» **AIM OF THE TASK**
From the records below, copy out exactly the lines from the one containing "command: ['sh', '-c', 'while" to the one containing "Use this command", both included. Add nothing else.

════════

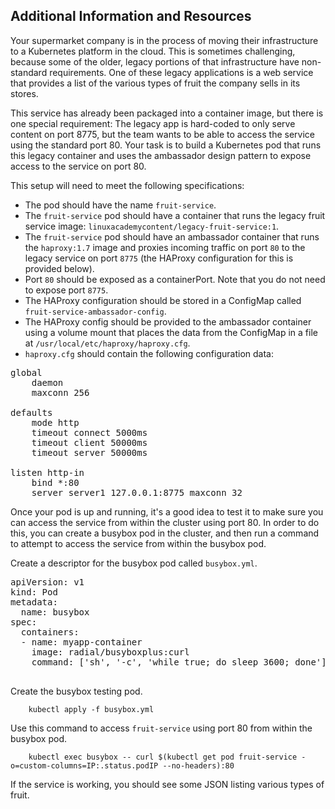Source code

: ## Additional Information and Resources

Your supermarket company is in the process of moving their infrastructure to a Kubernetes platform in the cloud. This is sometimes challenging, because some of the older, legacy portions of that infrastructure have non-standard requirements. One of these legacy applications is a web service that provides a list of the various types of fruit the company sells in its stores.

This service has already been packaged into a container image, but there is one special requirement: The legacy app is hard-coded to only serve content on port 8775, but the team wants to be able to access the service using the standard port 80. Your task is to build a Kubernetes pod that runs this legacy container and uses the ambassador design pattern to expose access to the service on port 80.

This setup will need to meet the following specifications:

- The pod should have the name `fruit-service`.
- The `fruit-service` pod should have a container that runs the legacy fruit service image: `linuxacademycontent/legacy-fruit-service:1`.
- The `fruit-service` pod should have an ambassador container that runs the `haproxy:1.7` image and proxies incoming traffic on port `80` to the legacy service on port `8775` (the HAProxy configuration for this is provided below).
- Port `80` should be exposed as a containerPort. Note that you do not need to expose port `8775`.
- The HAProxy configuration should be stored in a ConfigMap called `fruit-service-ambassador-config`.
- The HAProxy config should be provided to the ambassador container using a volume mount that places the data from the ConfigMap in a file at `/usr/local/etc/haproxy/haproxy.cfg`.
- `haproxy.cfg` should contain the following configuration data:

<pre>
global
    daemon
    maxconn 256

defaults
    mode http
    timeout connect 5000ms
    timeout client 50000ms
    timeout server 50000ms

listen http-in
    bind *:80
    server server1 127.0.0.1:8775 maxconn 32
</pre>

Once your pod is up and running, it's a good idea to test it to make sure you can access the service from within the cluster using port 80. In order to do this, you can create a busybox pod in the cluster, and then run a command to attempt to access the service from within the busybox pod.

Create a descriptor for the busybox pod called `busybox.yml`.

<pre>
apiVersion: v1
kind: Pod
metadata:
  name: busybox
spec:
  containers:
  - name: myapp-container
    image: radial/busyboxplus:curl
    command: ['sh', '-c', 'while true; do sleep 3600; done']

</pre>

Create the busybox testing pod.

        kubectl apply -f busybox.yml

Use this command to access `fruit-service` using port 80 from within the busybox pod.

        kubectl exec busybox -- curl $(kubectl get pod fruit-service -o=custom-columns=IP:.status.podIP --no-headers):80


If the service is working, you should see some JSON listing various types of fruit.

════════

» **OUTPUT BELOW**
    command: ['sh', '-c', 'while true; do sleep 3600; done']

</pre>

Create the busybox testing pod.

        kubectl apply -f busybox.yml

Use this command to access `fruit-service` using port 80 from within the busybox pod.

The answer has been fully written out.